[Dataset items]
•••

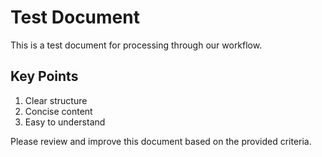 # Test Document

This is a test document for processing through our workflow.

## Key Points
1. Clear structure
2. Concise content
3. Easy to understand

Please review and improve this document based on the provided criteria.

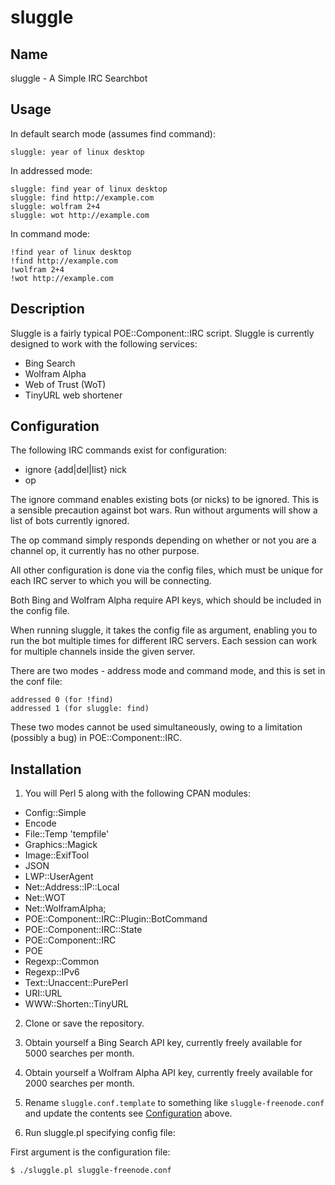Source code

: # sluggle

## Name

sluggle - A Simple IRC Searchbot

## Usage

In default search mode (assumes find command):

    sluggle: year of linux desktop

In addressed mode:

    sluggle: find year of linux desktop
    sluggle: find http://example.com
    sluggle: wolfram 2+4
    sluggle: wot http://example.com

In command mode:

    !find year of linux desktop
    !find http://example.com
    !wolfram 2+4
    !wot http://example.com

## Description

Sluggle is a fairly typical POE::Component::IRC script. 
Sluggle is currently designed to work with the following services:

 * Bing Search
 * Wolfram Alpha
 * Web of Trust (WoT)
 * TinyURL web shortener 

## Configuration

The following IRC commands exist for configuration:

 * ignore {add|del|list} nick
 * op

The ignore command enables existing bots (or nicks) to be ignored. 
This is a sensible precaution against bot wars.
Run without arguments will show a list of bots currently ignored.

The op command simply responds depending on whether or not you are a channel op, it currently has no other purpose.

All other configuration is done via the config files, which must be unique for each IRC server to which you will be connecting.

Both Bing and Wolfram Alpha require API keys, which should be included in the config file.

When running sluggle, it takes the config file as argument, enabling you to run the bot multiple times for different IRC servers. 
Each session can work for multiple channels inside the given server.

There are two modes - address mode and command mode, and this is set in the conf file:

    addressed 0 (for !find)
    addressed 1 (for sluggle: find)

These two modes cannot be used simultaneously, owing to a limitation (possibly a bug) in POE::Component::IRC.

## Installation

 1. You will Perl 5 along with the following CPAN modules:

  * Config::Simple
  * Encode
  * File::Temp 'tempfile'
  * Graphics::Magick
  * Image::ExifTool
  * JSON
  * LWP::UserAgent
  * Net::Address::IP::Local
  * Net::WOT
  * Net::WolframAlpha; 
  * POE::Component::IRC::Plugin::BotCommand
  * POE::Component::IRC::State
  * POE::Component::IRC
  * POE
  * Regexp::Common
  * Regexp::IPv6
  * Text::Unaccent::PurePerl
  * URI::URL
  * WWW::Shorten::TinyURL

 2. Clone or save the repository.

 3. Obtain yourself a Bing Search API key, currently freely available for 5000 searches per month.

 4. Obtain yourself a Wolfram Alpha API key, currently freely available for 2000 searches per month.

 5. Rename `sluggle.conf.template` to something like `sluggle-freenode.conf` and update the contents see [Configuration](#configuration) above.

 6. Run sluggle.pl specifying config file:

First argument is the configuration file:

    $ ./sluggle.pl sluggle-freenode.conf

•••

_Try it_
Some of the data mentions "modes". Copy every line where it does.

_Answer to this exercise_
There are two modes - address mode and command mode, and this is set in the conf file:
These two modes cannot be used simultaneously, owing to a limitation (possibly a bug) in POE::Component::IRC.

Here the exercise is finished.